The Town Board here recently loosened stormwater rules required for new developments and redeveloped property, and further fine-tuned those rules for certain types of small residential projects.
The changes give developers more options to achieve classification as a low-impact development project. By satisfying certain requirements and becoming an LID, a project can gain exemption from a stormwater rule forbidding nitrogen export, which deals with water quality.
The changes also brought an end to the nitrogen export limits on “residential infill development” – those projects that are smaller than 20 acres and that don’t have 10 or more acres of undeveloped land adjacent to them.
“They still need to meet pre-development and post-development runoff requirements, which deal with water quantity,” said town planner Patrick Reidy.
The planning board split 5-3 in November in favor of an amended plan that included included a reduction on the minimum number of LID requirements, from two to one, but still kept a minimum requirement of two rain barrels on the list of options for residential projects to achieve LID status. As written, the barrels would have to be kept on site for two years.
After hearing feedback from the Town Board in December, planning staff returned with alternatives to the planning board’s recommendation on Jan. 9.
Town planners said the smaller, residential infill projects would have a hard time absorbing the cost and meeting parcel size requirements to satisfy the town’s stormwater rules.
“Right now, if you don’t meet that nitrogen (limit) of 3.6, you have to implement two additional standards from this list … which goes into things like retaining 50 percent or more of vegetated area, using permeable pavement, vegetated roofs, water reclamation systems,” Planning Director David Bergmark told the board. “And some of these items, whether it is commercial or residential … it’s just not going to be a practical alternative.”

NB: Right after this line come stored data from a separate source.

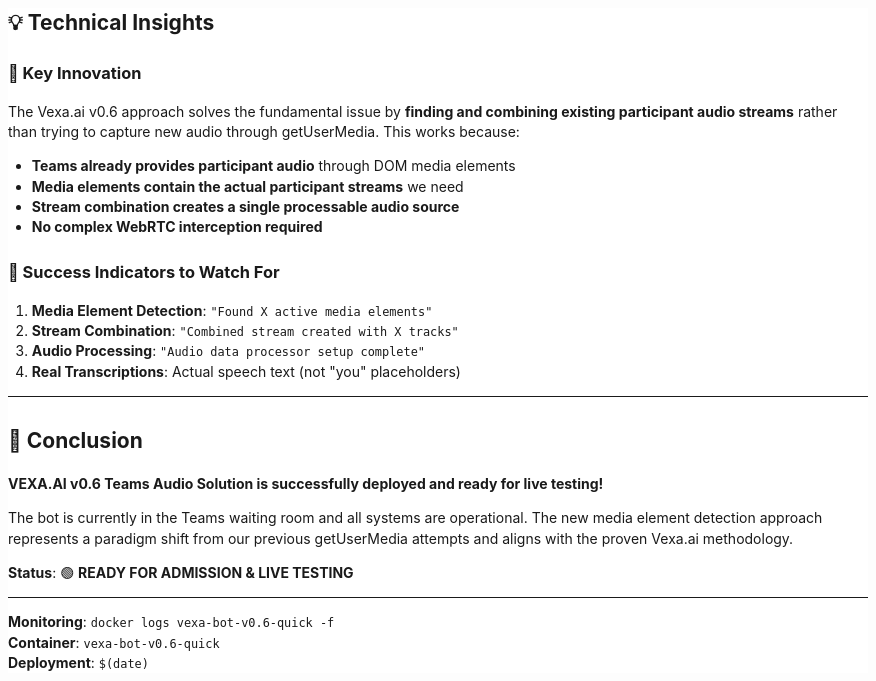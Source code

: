 
## 💡 **Technical Insights**

### **🔑 Key Innovation**
The Vexa.ai v0.6 approach solves the fundamental issue by **finding and combining existing participant audio streams** rather than trying to capture new audio through getUserMedia. This works because:

- **Teams already provides participant audio** through DOM media elements
- **Media elements contain the actual participant streams** we need
- **Stream combination creates a single processable audio source**
- **No complex WebRTC interception required**

### **🎯 Success Indicators to Watch For**
1. **Media Element Detection**: `"Found X active media elements"`
2. **Stream Combination**: `"Combined stream created with X tracks"`  
3. **Audio Processing**: `"Audio data processor setup complete"`
4. **Real Transcriptions**: Actual speech text (not "you" placeholders)

---

## 🎉 **Conclusion**

**VEXA.AI v0.6 Teams Audio Solution is successfully deployed and ready for live testing!**

The bot is currently in the Teams waiting room and all systems are operational. The new media element detection approach represents a paradigm shift from our previous getUserMedia attempts and aligns with the proven Vexa.ai methodology.

**Status**: 🟢 **READY FOR ADMISSION & LIVE TESTING**

---

**Monitoring**: `docker logs vexa-bot-v0.6-quick -f`  
**Container**: `vexa-bot-v0.6-quick`  
**Deployment**: `$(date)`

The approved option, which staff had recommended, upheld the planning board’s recommendation to lower the LID requirements from two to one.
It also removed rain barrels as a possible LID requirement for residential development – instead adding tree-box filters, driveway runners in lieu of fully-paved driveways, and stormwater redirection systems as LID options.
“I felt just to cut the rain barrel option, which was an issue for us last time,” Commissioner Jon Lutz said in making a motion. “This still requires some extra small things that can be done, just to help.
Rain cisterns were left as an option for nonresidential uses.